# Your assignment
Among the lines below, return each one that contains the word "redis".

:: Records for the exercise ::

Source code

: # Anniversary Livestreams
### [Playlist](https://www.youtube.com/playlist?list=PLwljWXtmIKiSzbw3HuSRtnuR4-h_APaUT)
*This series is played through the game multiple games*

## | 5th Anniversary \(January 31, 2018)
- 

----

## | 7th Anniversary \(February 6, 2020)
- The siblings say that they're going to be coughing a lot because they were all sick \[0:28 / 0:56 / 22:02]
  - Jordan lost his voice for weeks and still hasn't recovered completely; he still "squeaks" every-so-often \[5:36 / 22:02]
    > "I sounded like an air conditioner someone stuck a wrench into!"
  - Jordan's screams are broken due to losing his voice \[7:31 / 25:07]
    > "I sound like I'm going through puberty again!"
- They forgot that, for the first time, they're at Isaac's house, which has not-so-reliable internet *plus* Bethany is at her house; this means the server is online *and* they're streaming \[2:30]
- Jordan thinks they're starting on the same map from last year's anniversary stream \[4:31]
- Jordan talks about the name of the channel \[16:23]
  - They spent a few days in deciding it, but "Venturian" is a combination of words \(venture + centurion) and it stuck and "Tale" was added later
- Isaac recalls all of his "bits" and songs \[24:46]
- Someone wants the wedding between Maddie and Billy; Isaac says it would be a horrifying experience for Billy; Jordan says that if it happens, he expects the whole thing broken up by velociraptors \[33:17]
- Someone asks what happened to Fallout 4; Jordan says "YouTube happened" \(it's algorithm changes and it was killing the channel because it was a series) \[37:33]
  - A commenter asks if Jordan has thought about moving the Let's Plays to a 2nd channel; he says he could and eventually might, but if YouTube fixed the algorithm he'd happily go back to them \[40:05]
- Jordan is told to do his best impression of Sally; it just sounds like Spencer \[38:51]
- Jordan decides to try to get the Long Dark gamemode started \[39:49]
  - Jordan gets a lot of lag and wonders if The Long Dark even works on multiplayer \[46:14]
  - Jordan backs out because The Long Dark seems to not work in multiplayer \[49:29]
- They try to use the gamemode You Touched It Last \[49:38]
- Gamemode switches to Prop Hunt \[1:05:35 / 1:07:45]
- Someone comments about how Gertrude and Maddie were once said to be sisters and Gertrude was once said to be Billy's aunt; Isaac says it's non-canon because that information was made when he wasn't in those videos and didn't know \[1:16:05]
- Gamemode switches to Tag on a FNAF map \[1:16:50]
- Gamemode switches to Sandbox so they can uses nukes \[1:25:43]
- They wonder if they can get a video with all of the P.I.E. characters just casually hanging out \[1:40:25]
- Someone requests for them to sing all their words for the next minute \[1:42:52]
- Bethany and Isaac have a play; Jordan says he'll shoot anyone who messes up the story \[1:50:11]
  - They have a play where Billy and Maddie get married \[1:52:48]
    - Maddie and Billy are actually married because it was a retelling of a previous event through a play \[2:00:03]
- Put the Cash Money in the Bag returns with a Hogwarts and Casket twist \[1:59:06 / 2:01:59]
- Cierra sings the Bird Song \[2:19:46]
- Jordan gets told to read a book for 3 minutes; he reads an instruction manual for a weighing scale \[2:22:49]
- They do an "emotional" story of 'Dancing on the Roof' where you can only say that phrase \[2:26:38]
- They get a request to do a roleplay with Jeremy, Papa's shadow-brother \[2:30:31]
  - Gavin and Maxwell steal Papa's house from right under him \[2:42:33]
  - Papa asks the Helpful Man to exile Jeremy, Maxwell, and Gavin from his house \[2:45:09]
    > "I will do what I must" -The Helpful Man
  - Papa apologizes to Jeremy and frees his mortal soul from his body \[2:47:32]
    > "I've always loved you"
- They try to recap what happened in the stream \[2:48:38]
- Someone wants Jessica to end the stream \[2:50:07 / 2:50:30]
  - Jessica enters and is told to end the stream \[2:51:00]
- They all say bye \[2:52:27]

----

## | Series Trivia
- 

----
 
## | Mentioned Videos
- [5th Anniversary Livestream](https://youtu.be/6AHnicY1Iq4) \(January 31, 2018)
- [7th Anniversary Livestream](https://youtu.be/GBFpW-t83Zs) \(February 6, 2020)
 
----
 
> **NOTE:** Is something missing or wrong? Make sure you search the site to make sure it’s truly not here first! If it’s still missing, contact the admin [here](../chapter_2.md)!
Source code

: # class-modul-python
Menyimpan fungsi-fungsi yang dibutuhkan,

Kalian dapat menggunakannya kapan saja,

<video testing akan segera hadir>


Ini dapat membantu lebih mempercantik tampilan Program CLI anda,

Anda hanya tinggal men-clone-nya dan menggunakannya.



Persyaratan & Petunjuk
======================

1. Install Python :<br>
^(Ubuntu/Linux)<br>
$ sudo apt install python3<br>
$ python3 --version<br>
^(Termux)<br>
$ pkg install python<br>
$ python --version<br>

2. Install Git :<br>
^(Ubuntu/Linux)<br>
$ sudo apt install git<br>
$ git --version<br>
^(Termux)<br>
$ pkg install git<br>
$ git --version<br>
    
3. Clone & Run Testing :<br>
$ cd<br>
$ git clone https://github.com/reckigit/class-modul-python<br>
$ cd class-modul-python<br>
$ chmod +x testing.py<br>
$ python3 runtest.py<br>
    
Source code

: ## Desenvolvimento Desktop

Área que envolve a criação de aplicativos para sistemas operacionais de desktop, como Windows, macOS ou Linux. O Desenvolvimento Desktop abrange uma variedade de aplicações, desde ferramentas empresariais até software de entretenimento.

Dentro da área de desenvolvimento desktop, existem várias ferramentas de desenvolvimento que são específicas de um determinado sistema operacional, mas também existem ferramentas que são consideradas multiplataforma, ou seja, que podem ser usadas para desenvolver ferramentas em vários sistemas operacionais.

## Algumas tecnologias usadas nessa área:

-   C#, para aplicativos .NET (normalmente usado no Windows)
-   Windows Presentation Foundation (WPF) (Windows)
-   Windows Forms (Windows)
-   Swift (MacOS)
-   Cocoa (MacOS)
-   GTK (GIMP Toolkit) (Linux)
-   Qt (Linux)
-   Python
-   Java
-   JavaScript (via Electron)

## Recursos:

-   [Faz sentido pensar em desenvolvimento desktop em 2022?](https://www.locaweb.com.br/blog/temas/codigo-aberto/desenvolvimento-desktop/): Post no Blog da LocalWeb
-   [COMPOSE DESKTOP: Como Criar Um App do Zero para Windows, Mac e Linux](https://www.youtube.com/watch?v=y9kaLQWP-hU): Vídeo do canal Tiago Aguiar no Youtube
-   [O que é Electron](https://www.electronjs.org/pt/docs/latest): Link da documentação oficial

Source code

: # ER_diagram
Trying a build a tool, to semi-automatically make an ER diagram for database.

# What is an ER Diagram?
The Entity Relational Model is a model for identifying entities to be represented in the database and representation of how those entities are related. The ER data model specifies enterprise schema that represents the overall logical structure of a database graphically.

:::
:: Records for the exercise ::

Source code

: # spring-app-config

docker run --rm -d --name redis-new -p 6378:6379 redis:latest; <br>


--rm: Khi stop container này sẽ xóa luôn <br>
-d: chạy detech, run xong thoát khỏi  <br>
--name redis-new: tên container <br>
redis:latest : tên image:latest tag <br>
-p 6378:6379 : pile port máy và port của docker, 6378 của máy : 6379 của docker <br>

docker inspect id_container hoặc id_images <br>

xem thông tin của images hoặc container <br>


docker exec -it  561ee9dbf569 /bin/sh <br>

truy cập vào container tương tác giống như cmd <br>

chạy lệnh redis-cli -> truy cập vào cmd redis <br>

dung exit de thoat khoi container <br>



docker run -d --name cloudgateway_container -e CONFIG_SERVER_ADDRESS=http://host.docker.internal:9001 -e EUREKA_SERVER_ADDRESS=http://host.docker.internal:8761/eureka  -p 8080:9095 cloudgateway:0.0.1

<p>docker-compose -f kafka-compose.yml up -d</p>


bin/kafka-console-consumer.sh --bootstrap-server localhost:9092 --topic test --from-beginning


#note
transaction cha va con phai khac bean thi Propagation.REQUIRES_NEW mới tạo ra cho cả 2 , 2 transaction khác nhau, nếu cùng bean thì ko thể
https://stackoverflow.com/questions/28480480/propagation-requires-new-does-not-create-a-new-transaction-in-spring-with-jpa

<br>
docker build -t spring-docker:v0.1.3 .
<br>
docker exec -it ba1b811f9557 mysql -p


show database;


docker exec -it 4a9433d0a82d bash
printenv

:::

# Worked solution
docker run --rm -d --name redis-new -p 6378:6379 redis:latest; <br>
--name redis-new: tên container <br>
redis:latest : tên image:latest tag <br>
chạy lệnh redis-cli -> truy cập vào cmd redis <br>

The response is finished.